Medicare Commission Stalls

The co-chair of the Bipartisan Commission on Medicare Reform, Sen. John Breaux (D-LA), cancelled this week's meeting of the Commission. Sen. Breaux has been unable to marshal the necessary votes for a Commission recommendation in favor of Medicare vouchers.

In the House of Representatives, over 200 Democrats signed a letter to Speaker Dennis Hastert (R-IL) asking the Republicans to use the surplus to save both Social Security and Medicare.

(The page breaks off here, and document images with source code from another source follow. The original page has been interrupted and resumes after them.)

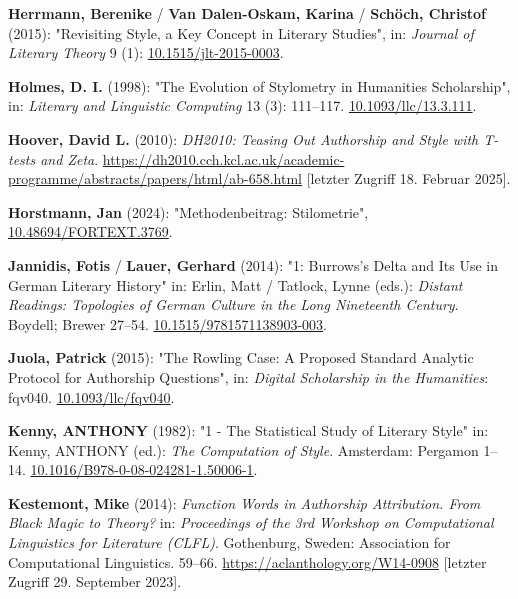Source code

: \documentclass[
  12pt,
  letterpaper,
  DIV=11,
  numbers=noendperiod]{scrreprt}
\newlength{\cslhangindent}
\newenvironment{CSLReferences}[2] %
 {\begin{list}{}{%
  \setlength{\itemindent}{0pt}
  \setlength{\leftmargin}{0pt}
  \setlength{\parsep}{0pt}
  \ifodd #1
   \setlength{\leftmargin}{\cslhangindent}
   \setlength{\itemindent}{-1\cslhangindent}
  \fi
  \setlength{\itemsep}{#2\baselineskip}}}
 {\end{list}}
\begin{document}
\begin{CSLReferences}{1}{0}
\textbf{Herrmann, Berenike} / \textbf{Van Dalen-Oskam, Karina} /
\textbf{Schöch, Christof} (2015): "Revisiting {Style}, a {Key} {Concept}
in {Literary} {Studies}", in: \emph{Journal of Literary Theory} 9 (1):
\href{https://doi.org/10.1515/jlt-2015-0003}{10.1515/jlt-2015-0003}.

\textbf{Holmes, D. I.} (1998): "The {Evolution} of {Stylometry} in
{Humanities} {Scholarship}", in: \emph{Literary and Linguistic
Computing} 13 (3): 111--117.
\href{https://doi.org/10.1093/llc/13.3.111}{10.1093/llc/13.3.111}.

\textbf{Hoover, David L.} (2010): \emph{{DH2010}: {Teasing} {Out}
{Authorship} and {Style} with {T}-tests and {Zeta}}.
\url{https://dh2010.cch.kcl.ac.uk/academic-programme/abstracts/papers/html/ab-658.html}
{[}letzter Zugriff 18. Februar 2025{]}.

\textbf{Horstmann, Jan} (2024): "Methodenbeitrag: {Stilometrie}",
\href{https://doi.org/10.48694/FORTEXT.3769}{10.48694/FORTEXT.3769}.

\textbf{Jannidis, Fotis} / \textbf{Lauer, Gerhard} (2014): "1:
{Burrows}'s {Delta} and {Its} {Use} in {German} {Literary} {History}"
in: Erlin, Matt / Tatlock, Lynne (eds.): \emph{Distant {Readings}:
{Topologies} of {German} {Culture} in the {Long} {Nineteenth}
{Century}}. Boydell; Brewer 27--54.
\href{https://doi.org/10.1515/9781571138903-003}{10.1515/9781571138903-003}.

\textbf{Juola, Patrick} (2015): "The {Rowling} {Case}: {A} {Proposed}
{Standard} {Analytic} {Protocol} for {Authorship} {Questions}", in:
\emph{Digital Scholarship in the Humanities}: fqv040.
\href{https://doi.org/10.1093/llc/fqv040}{10.1093/llc/fqv040}.

\textbf{Kenny, ANTHONY} (1982): "1 - {The} {Statistical} {Study} of
{Literary} {Style}" in: Kenny, ANTHONY (ed.): \emph{The {Computation} of
{Style}}. Amsterdam: Pergamon 1--14.
\href{https://doi.org/10.1016/B978-0-08-024281-1.50006-1}{10.1016/B978-0-08-024281-1.50006-1}.

\textbf{Kestemont, Mike} (2014): \emph{Function {Words} in {Authorship}
{Attribution}. {From} {Black} {Magic} to {Theory}?} in:
\emph{Proceedings of the 3rd {Workshop} on {Computational} {Linguistics}
for {Literature} ({CLFL})}. Gothenburg, Sweden: Association for
Computational Linguistics. 59--66.
\url{https://aclanthology.org/W14-0908} {[}letzter Zugriff 29. September
2023{]}.


\end{CSLReferences}
\end{document}
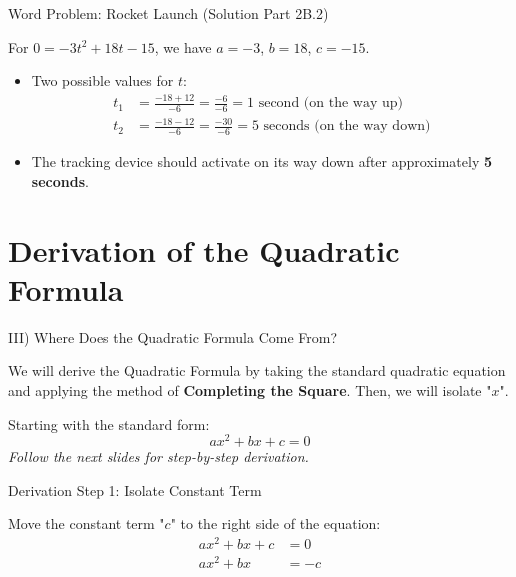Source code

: \documentclass[aspectratio=169]{beamer}
\begin{document}
\begin{frame}{Word Problem: Rocket Launch (Solution Part 2B.2)}
    \begin{tcolorbox}[colback=lightgray,colframe=accent,title=Solution Part 2B.2: Final Conclusion]
        \footnotesize
        For $0 = -3t^2 + 18t - 15$, we have $a=-3$, $b=18$, $c=-15$.
        \begin{itemize}
            \item Two possible values for $t$:
                \begin{align*}
                    t_1 &= \frac{-18 + 12}{-6} = \frac{-6}{-6} = 1 \text{ second (on the way up)} \\
                    t_2 &= \frac{-18 - 12}{-6} = \frac{-30}{-6} = 5 \text{ seconds (on the way down)}
                \end{align*}
            \item The tracking device should activate on its way down after approximately \textbf{5 seconds}.
        \end{itemize}
    \end{tcolorbox}
\end{frame}

\section{Derivation of the Quadratic Formula}

\begin{frame}{III) Where Does the Quadratic Formula Come From?}
    \begin{tcolorbox}[colback=lightgray,colframe=primary,title=Derivation using Completing the Square]
        \footnotesize
        We will derive the Quadratic Formula by taking the standard quadratic equation and applying the method of \textbf{Completing the Square}. Then, we will isolate "$x$".

        Starting with the standard form:
        \[ ax^2 + bx + c = 0 \]
        \textit{Follow the next slides for step-by-step derivation.}
    \end{tcolorbox}
\end{frame}

\begin{frame}{Derivation Step 1: Isolate Constant Term}
    \begin{tcolorbox}[colback=lightgray,colframe=accent,title=Step 1]
        \footnotesize
        Move the constant term "$c$" to the right side of the equation:
        \begin{align*}
            ax^2 + bx + c &= 0 \\
            ax^2 + bx &= -c
        \end{align*}
    \end{tcolorbox}
\end{frame}
\end{document}
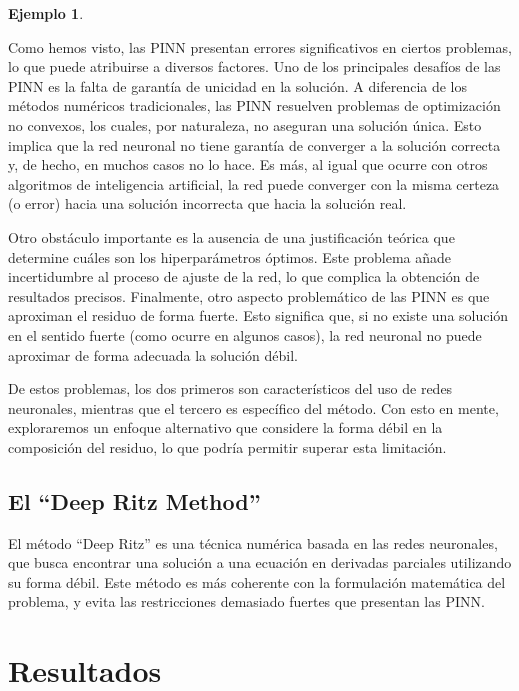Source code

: \documentclass[a4paper,11pt,spanish, twoside, leqno]{tfg-uam}
\theoremstyle{definition}
\newtheorem{exmp}[teor]{Ejemplo}
\begin{document}
\begin{mdframed}
\begin{exmp}
    \end{exmp}
\end{mdframed}

Como hemos visto, las PINN presentan errores significativos en ciertos problemas, lo que puede atribuirse a diversos factores. Uno de los principales desafíos de las PINN es la falta de garantía de unicidad en la solución. A diferencia de los métodos numéricos tradicionales, las PINN resuelven problemas de optimización no convexos, los cuales, por naturaleza, no aseguran una solución única. Esto implica que la red neuronal no tiene garantía de converger a la solución correcta y, de hecho, en muchos casos no lo hace. Es más, al igual que ocurre con otros algoritmos de inteligencia artificial, la red puede converger con la misma certeza (o error) hacia una solución incorrecta que hacia la solución real.

Otro obstáculo importante es la ausencia de una justificación teórica que determine cuáles son los hiperparámetros óptimos. Este problema añade incertidumbre al proceso de ajuste de la red, lo que complica la obtención de resultados precisos. Finalmente, otro aspecto problemático de las PINN es que aproximan el residuo de forma fuerte. Esto significa que, si no existe una solución en el sentido fuerte (como ocurre en algunos casos), la red neuronal no puede aproximar de forma adecuada la solución débil.

De estos problemas, los dos primeros son característicos del uso de redes neuronales, mientras que el tercero es específico del método. Con esto en mente, exploraremos un enfoque alternativo que considere la forma débil en la composición del residuo, lo que podría permitir superar esta limitación.


\section{El ``Deep Ritz Method''}

El método ``Deep Ritz'' es una técnica numérica basada en las redes neuronales, que busca encontrar una solución a una ecuación en derivadas parciales utilizando su forma débil. Este método es más coherente con la formulación matemática del problema, y evita las restricciones demasiado fuertes que presentan las PINN.

\chapter{Resultados}\label{chap3}
\end{document}
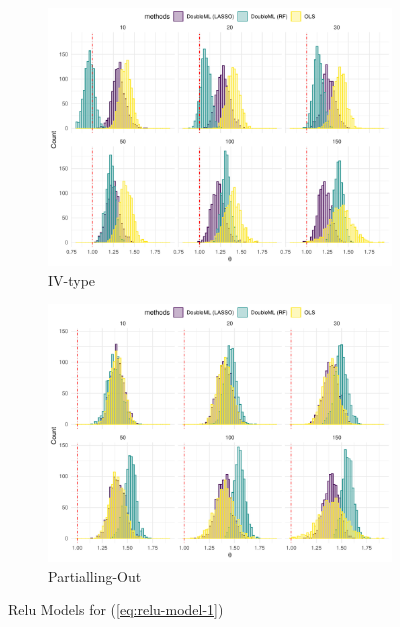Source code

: \documentclass[en,12pt,mtpro2]{elegantpaper}
\begin{document}
\begin{figure}[htp]
    \centering
    \begin{subfigure}{.41\textwidth}
        \centering
        \includegraphics[width=\linewidth]{figures/simulation-relu3 (IV-type).pdf}
        \caption{IV-type}
    \end{subfigure}
    \begin{subfigure}{.41\textwidth}
        \centering
        \includegraphics[width=\linewidth]{figures/simulation-relu3 (partialling out).pdf}
        \caption{Partialling-Out}
    \end{subfigure}
    \caption{Relu Models for (\ref{eq:relu-model-1})}
\end{figure}
\end{document}
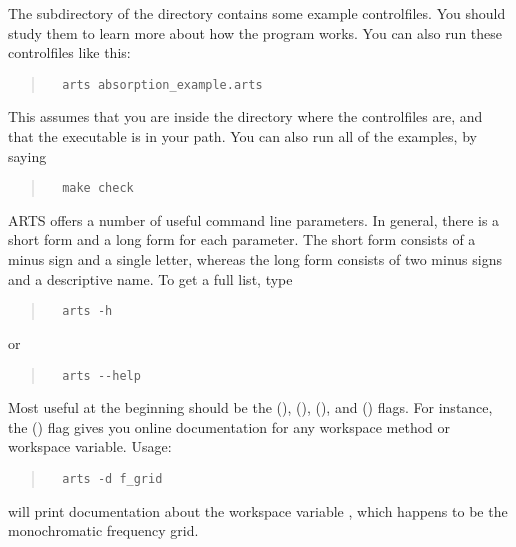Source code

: The subdirectory  of the  directory contains
some example controlfiles. You should study them to learn more about
how the program works. You can also run these controlfiles like this:
\begin{quote}
\begin{verbatim}
  arts absorption_example.arts
\end{verbatim}
\end{quote}
This assumes that you are inside the directory where the controlfiles
are, and that the  executable is in your path.  You can
also run all of the examples, by saying
\begin{quote}
\begin{verbatim}
  make check
\end{verbatim}
\end{quote}

ARTS offers a number of useful command line parameters. In general,
there is a short form and a long form for each parameter. The short
form consists of a minus sign and a single letter, whereas the long
form consists of two minus signs and a descriptive name. To get a full
list, type
\begin{quote}
\begin{verbatim}
  arts -h
\end{verbatim}
\end{quote}
or
\begin{quote}
\begin{verbatim}
  arts --help
\end{verbatim}
\end{quote}
Most useful at the beginning should be the 
(),  (), 
(), and  () flags.
For instance, the  () flag gives you online
documentation for any workspace method or workspace variable. Usage:
\begin{quote}
\begin{verbatim}
  arts -d f_grid
\end{verbatim}
\end{quote}
will print documentation about the workspace variable , which
happens to be the monochromatic frequency grid.

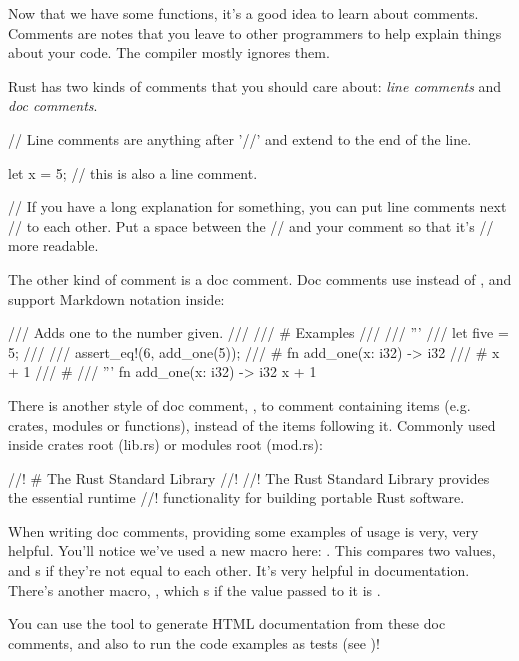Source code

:Now that we have some functions, it's a good idea to learn about comments. Comments are notes that you leave to other programmers to 
help explain things about your code. The compiler mostly ignores them.

\blank

Rust has two kinds of comments that you should care about: \emph{line comments} and \emph{doc comments}.

\begin{rustc}
// Line comments are anything after '//' and extend to the end of the line.

let x = 5; // this is also a line comment.

// If you have a long explanation for something, you can put line comments next
// to each other. Put a space between the // and your comment so that it's
// more readable.
\end{rustc}

The other kind of comment is a doc comment. Doc comments use \code{///} instead of \code{//}, and support Markdown notation inside:

\begin{rustc}
/// Adds one to the number given.
///
/// # Examples
///
/// '''
/// let five = 5;
///
/// assert_eq!(6, add_one(5));
/// # fn add_one(x: i32) -> i32 {
/// #     x + 1
/// # }
/// '''
fn add_one(x: i32) -> i32 {
    x + 1
}
\end{rustc}

There is another style of doc comment, \code{//!}, to comment containing items (e.g. crates, modules or functions), instead of the 
items following it. Commonly used inside crates root (lib.rs) or modules root (mod.rs):

\begin{rustc}
//! # The Rust Standard Library
//!
//! The Rust Standard Library provides the essential runtime
//! functionality for building portable Rust software.
\end{rustc}

When writing doc comments, providing some examples of usage is very, very helpful. You'll notice we've used a new macro here: 
. This compares two values, and \panic s if they're not equal to each other. It's very helpful in documentation.
There's another macro, , which \panic s if the value passed to it is .

\blank

You can use the  tool to generate HTML documentation from these doc comments, and also to run the code examples as tests
(see )!
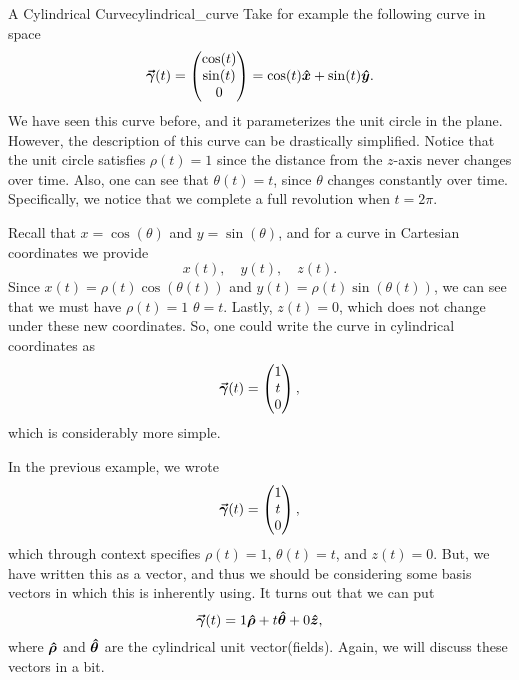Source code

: \begin{ex}{A Cylindrical Curve}{cylindrical_curve}
    Take for example the following curve in space
    \[
    \boldsymbol{\vec{\gamma}}(t) = \begin{pmatrix} \cos(t) \\ \sin(t) \\ 0 \end{pmatrix} = \cos(t)\boldsymbol{\hat{x}} + \sin(t)\boldsymbol{\hat{y}}.
    \]
    We have seen this curve before, and it parameterizes the unit circle in the plane.  However, the description of this curve can be drastically simplified.  Notice that the unit circle satisfies $\rho(t)=1$ since the distance from the $z$-axis never changes over time.  Also, one can see that $\theta(t)=t$, since $\theta$ changes constantly over time.  Specifically, we notice that we complete a full revolution when $t=2\pi$.
    
    Recall that $x=\cos(\theta)$ and $y=\sin(\theta)$, and for a curve in Cartesian coordinates we provide
    \[
    x(t), \quad y(t), \quad z(t).
    \]
    Since $x(t)=\rho(t)\cos(\theta(t))$ and $y(t)=\rho(t)\sin(\theta(t))$, we can see that we must have $\rho(t)=1$ $\theta=t$. Lastly, $z(t)=0$, which does not change under these new coordinates.  So, one could write the curve in cylindrical coordinates as
    \[
    \boldsymbol{\vec{\gamma}}(t) = \begin{pmatrix} 1 \\ t \\ 0 \end{pmatrix},
    \]
    which is considerably more simple.  
\end{ex}

In the previous example, we wrote
\[
\boldsymbol{\vec{\gamma}}(t) = \begin{pmatrix} 1 \\ t \\ 0 \end{pmatrix},
\]
which through context specifies $\rho(t)=1$, $\theta(t)=t$, and $z(t)=0$.  But, we have written this as a vector, and thus we should be considering some basis vectors in which this is inherently using.  It turns out that we can put
\[
\boldsymbol{\vec{\gamma}}(t) = 1\boldsymbol{\hat{\rho}} + t \boldsymbol{\hat{\theta}} + 0\boldsymbol{\hat{z}},
\]
where $\boldsymbol{\hat{\rho}}$ and $\boldsymbol{\hat{\theta}}$ are the cylindrical unit vector(fields).  Again, we will discuss these vectors in a bit.

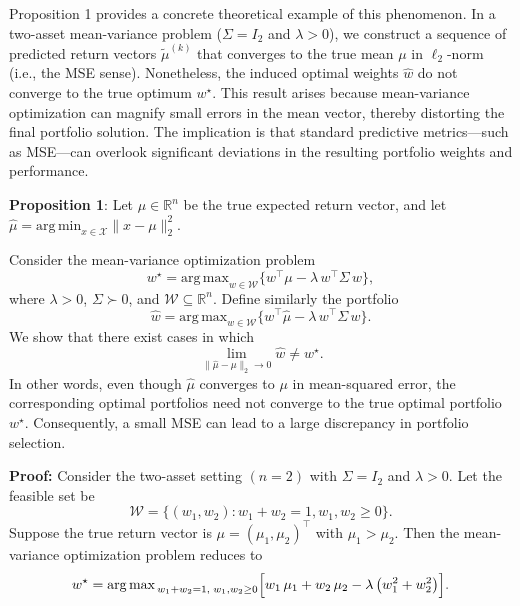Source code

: Proposition 1 provides a concrete theoretical example of this phenomenon. In a two-asset mean-variance problem ($\Sigma = I_2$ and $\lambda > 0$), we construct a sequence of predicted return vectors $\tilde{{\mu}}^{(k)}$ that converges to the true mean ${\mu}$ in $\ell_2$-norm (i.e., the MSE sense). Nonetheless, the induced optimal weights $\hat{{w}}$ do not converge to the true optimum ${w}^\star$. This result arises because mean-variance optimization can magnify small errors in the mean vector, thereby distorting the final portfolio solution. The implication is that standard predictive metrics—such as MSE—can overlook significant deviations in the resulting portfolio weights and performance.

\textbf{Proposition 1}: Let ${\mu}\in \mathbb{R}^n$ be the true expected return vector, and let $\hat{{\mu}} = \mathrm{arg\,min}_{{x} \in \mathcal{X}} \|{x} - {\mu}\|_{2}^{2}$.

Consider the mean-variance optimization problem
\begin{equation}
  {w}^{\star} = \mathrm{arg\,max}_{{w} \in \mathcal{W}}
  \{
    {w}^{\top}{\mu} - \lambda\,{w}^{\top}\Sigma\,{w}
  \},
\end{equation}
where $\lambda > 0$, $\Sigma \succ 0$, and $\mathcal{W} \subseteq \mathbb{R}^n$. Define similarly the portfolio
\begin{equation}
\hat{{w}} = \mathrm{arg\,max}_{{w} \in \mathcal{W}}
  \{
    {w}^{\top} \hat{{\mu}} -  \lambda\,{w}^{\top}\Sigma\,{w}
  \}.
\end{equation}
We show that there exist cases in which  
\begin{equation}
    \lim_{\|\hat{{\mu}} - {\mu}\|_2 \to 0} \hat{{w}}  \neq {w}^{\star}.
\end{equation}
In other words, even though $\hat{{\mu}}$ converges to ${\mu}$ in mean-squared error, the corresponding optimal portfolios need not converge to the true optimal portfolio ${w}^{\star}$. Consequently, a small MSE can lead to a large discrepancy in portfolio selection.

\textbf{Proof: } Consider the two-asset setting $(n = 2)$ with $\Sigma = I_2$ and $\lambda > 0$. Let the feasible set be
\begin{equation}
    \mathcal{W} = \{(w_1, w_2) : w_1 + w_2 = 1,  w_1, w_2 \ge 0 \}.
\end{equation}
Suppose the true return vector is ${\mu} = (\mu_1, \mu_2)^\top$ with $\mu_1 > \mu_2$.  Then the mean-variance optimization problem reduces to
\begin{equation}
    {w}^{\star} =\mathrm{arg\,max}_{\,w_1 + w_2 = 1,\;w_1,w_2 \ge 0}
\Bigl[
    w_1\,\mu_1+ w_2\,\mu_2 -\lambda\,\bigl(w_1^2 + w_2^2\bigr)
\Bigr].
\end{equation}

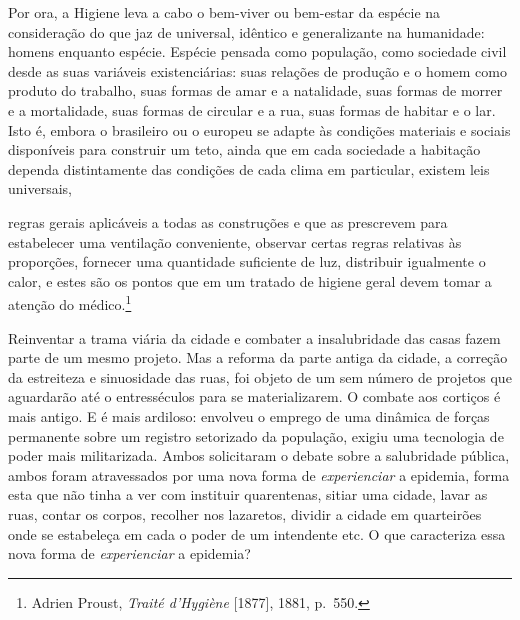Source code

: Por ora, a Higiene leva a cabo o bem-viver ou bem-estar da espécie na
consideração do que jaz de universal, idêntico e generalizante na
humanidade: homens enquanto espécie. Espécie pensada como população,
como sociedade civil desde as suas variáveis existenciárias: suas
relações de produção e o homem como produto do trabalho, suas formas de
amar e a natalidade, suas formas de morrer e a mortalidade, suas formas
de circular e a rua, suas formas de habitar e o lar. Isto é, embora o
brasileiro ou o europeu se adapte às condições materiais e sociais
disponíveis para construir um teto, ainda que em cada sociedade a
habitação dependa distintamente das condições de cada clima em
particular, existem leis universais,

regras gerais aplicáveis a todas as construções e que as prescrevem para
estabelecer uma ventilação conveniente, observar certas regras relativas
às proporções, fornecer uma quantidade suficiente de luz, distribuir
igualmente o calor, e estes são os pontos que em um tratado de higiene
geral devem tomar a atenção do médico.\footnote{Adrien Proust,
  \emph{Traité d'Hygiène} {[}1877{]}, 1881, p.~550.}

Reinventar a trama viária da cidade e combater a insalubridade das casas
fazem parte de um mesmo projeto. Mas a reforma da parte antiga da
cidade, a correção da estreiteza e sinuosidade das ruas, foi objeto de
um sem número de projetos que aguardarão até o entresséculos para se
materializarem. O combate aos cortiços é mais antigo. E é mais ardiloso:
envolveu o emprego de uma dinâmica de forças permanente sobre um
registro setorizado da população, exigiu uma tecnologia de poder mais
militarizada. Ambos solicitaram o debate sobre a salubridade pública,
ambos foram atravessados por uma nova forma de \emph{experienciar} a
epidemia, forma esta que não tinha a ver com instituir quarentenas,
sitiar uma cidade, lavar as ruas, contar os corpos, recolher nos
lazaretos, dividir a cidade em quarteirões onde se estabeleça em cada o
poder de um intendente etc. O que caracteriza essa nova forma de
\emph{experienciar} a epidemia?

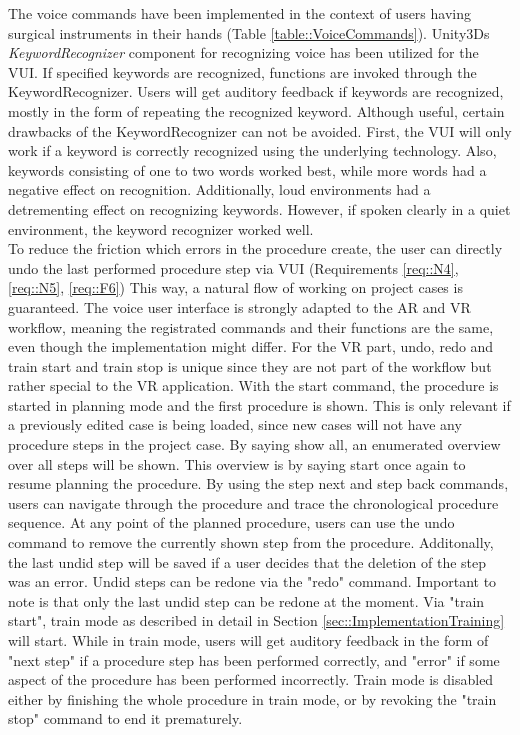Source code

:The voice commands have been implemented in the context of users having surgical instruments in their hands (Table \ref{table::VoiceCommands}).
Unity3Ds \textit{KeywordRecognizer} component for recognizing voice has been utilized for the VUI.
If specified keywords are recognized, functions are invoked through the KeywordRecognizer.
Users will get auditory feedback if keywords are recognized, mostly in the form of repeating the recognized keyword.
Although useful, certain drawbacks of the KeywordRecognizer can not be avoided.
First, the VUI will only work if a keyword is correctly recognized using the underlying technology.
Also, keywords consisting of one to two words worked best, while more words had a negative effect on recognition.
Additionally, loud environments had a detrementing effect on recognizing keywords.
However, if spoken clearly in a quiet environment, the keyword recognizer worked well.
\\ To reduce the friction which errors in the procedure create, the user can directly undo the last performed procedure step via VUI (Requirements \ref{req::N4}, \ref{req::N5}, \ref{req::F6})
This way, a natural flow of working on project cases is guaranteed.
The voice user interface is strongly adapted to the AR and VR workflow, meaning the registrated commands and their functions are the same, even though the implementation might differ.
For the VR part, undo, redo and train start and train stop is unique since they are not part of the workflow but rather special to the VR application.
With the start command, the procedure is started in planning mode and the first procedure is shown.
This is only relevant if a previously edited case is being loaded, since new cases will not have any procedure steps in the project case.
By saying show all, an enumerated overview over all steps will be shown. This overview is by saying start once again to resume planning the procedure.
By using the step next and step back commands, users can navigate through the procedure and trace the chronological procedure sequence.
At any point of the planned procedure, users can use the undo command to remove the currently shown step from the procedure.
Additonally, the last undid step will be saved if a user decides that the deletion of the step was an error.
Undid steps can be redone via the "redo" command.
Important to note is that only the last undid step can be redone at the moment.
Via "train start", train mode as described in detail in Section \ref{sec::ImplementationTraining} will start.
While in train mode, users will get auditory feedback in the form of "next step" if a procedure step has been performed correctly, and "error" if some aspect of the procedure has been performed incorrectly.
Train mode is disabled either by finishing the whole procedure in train mode, or by revoking the "train stop" command to end it prematurely.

Senate Testimony Favors Employer-Provided Educational Benefits

AFSCME joined with other coalition members in support of legislation providing permanent tax assistance for employer-provided education benefits under Section 127 of the Internal Revenue Code, and adding back coverage for graduate-level education as well. Testimony on behalf of the coalition of employer-employee groups was presented to the Senate Finance Committee in support of Senate legislation (S. 211), sponsored by Sens. William Roth (R-DE) and Daniel Patrick Moynihan (D-NY), Chairman and ranking member of the Finance Committee respectively.